Which lines of the data contain the string "order"? Copy every one of them.

(EXCERPTED DATA begins)

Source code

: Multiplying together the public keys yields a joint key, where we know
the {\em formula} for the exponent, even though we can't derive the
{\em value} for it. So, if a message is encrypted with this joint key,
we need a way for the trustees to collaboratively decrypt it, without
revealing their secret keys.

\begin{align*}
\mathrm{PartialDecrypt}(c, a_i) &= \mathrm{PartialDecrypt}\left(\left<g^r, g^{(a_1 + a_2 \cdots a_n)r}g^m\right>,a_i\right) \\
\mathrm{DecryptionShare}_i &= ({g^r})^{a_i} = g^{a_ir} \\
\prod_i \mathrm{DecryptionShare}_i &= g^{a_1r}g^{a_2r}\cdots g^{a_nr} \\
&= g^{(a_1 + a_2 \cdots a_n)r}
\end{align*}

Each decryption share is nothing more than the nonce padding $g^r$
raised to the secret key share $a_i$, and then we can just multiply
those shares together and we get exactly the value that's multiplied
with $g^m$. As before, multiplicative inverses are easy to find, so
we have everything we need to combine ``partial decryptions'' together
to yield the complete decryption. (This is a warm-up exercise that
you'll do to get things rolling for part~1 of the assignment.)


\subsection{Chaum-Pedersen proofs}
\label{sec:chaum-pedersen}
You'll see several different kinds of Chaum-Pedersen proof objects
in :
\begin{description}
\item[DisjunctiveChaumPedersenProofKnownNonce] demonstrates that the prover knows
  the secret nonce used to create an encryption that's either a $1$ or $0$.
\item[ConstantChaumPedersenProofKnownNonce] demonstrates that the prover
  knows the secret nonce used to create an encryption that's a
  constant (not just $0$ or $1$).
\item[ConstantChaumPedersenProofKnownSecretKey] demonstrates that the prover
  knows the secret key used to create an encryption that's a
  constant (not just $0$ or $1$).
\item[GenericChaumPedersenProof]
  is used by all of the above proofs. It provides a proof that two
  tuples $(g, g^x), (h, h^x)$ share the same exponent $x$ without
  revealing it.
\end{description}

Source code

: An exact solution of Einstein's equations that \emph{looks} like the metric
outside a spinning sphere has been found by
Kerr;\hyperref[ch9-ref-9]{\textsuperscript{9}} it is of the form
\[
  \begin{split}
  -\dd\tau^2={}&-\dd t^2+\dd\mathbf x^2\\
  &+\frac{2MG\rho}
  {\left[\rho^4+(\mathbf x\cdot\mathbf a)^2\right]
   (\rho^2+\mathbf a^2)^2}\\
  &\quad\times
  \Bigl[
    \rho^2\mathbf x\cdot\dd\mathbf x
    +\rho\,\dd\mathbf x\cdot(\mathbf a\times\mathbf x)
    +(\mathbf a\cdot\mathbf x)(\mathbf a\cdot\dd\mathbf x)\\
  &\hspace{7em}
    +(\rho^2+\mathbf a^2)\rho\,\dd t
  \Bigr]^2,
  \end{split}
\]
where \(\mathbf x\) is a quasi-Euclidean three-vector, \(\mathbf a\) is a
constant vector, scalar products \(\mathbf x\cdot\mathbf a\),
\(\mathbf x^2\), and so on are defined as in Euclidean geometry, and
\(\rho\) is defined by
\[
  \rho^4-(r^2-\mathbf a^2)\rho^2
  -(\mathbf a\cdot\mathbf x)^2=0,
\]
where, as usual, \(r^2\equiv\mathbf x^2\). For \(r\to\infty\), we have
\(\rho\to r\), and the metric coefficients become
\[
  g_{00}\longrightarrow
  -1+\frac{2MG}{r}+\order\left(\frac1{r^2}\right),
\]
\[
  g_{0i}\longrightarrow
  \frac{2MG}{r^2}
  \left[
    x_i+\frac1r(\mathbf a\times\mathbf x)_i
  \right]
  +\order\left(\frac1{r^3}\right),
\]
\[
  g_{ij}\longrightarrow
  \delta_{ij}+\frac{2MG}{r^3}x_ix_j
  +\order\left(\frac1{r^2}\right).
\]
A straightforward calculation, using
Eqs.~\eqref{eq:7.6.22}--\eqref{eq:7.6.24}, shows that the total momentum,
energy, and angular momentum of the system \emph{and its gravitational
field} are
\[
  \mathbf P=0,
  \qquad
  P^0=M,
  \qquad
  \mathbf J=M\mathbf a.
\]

(EXCERPTED DATA ends)

▶ **ANSWER BELOW**
  -1+\frac{2MG}{r}+\order\left(\frac1{r^2}\right),
  +\order\left(\frac1{r^3}\right),
  +\order\left(\frac1{r^2}\right).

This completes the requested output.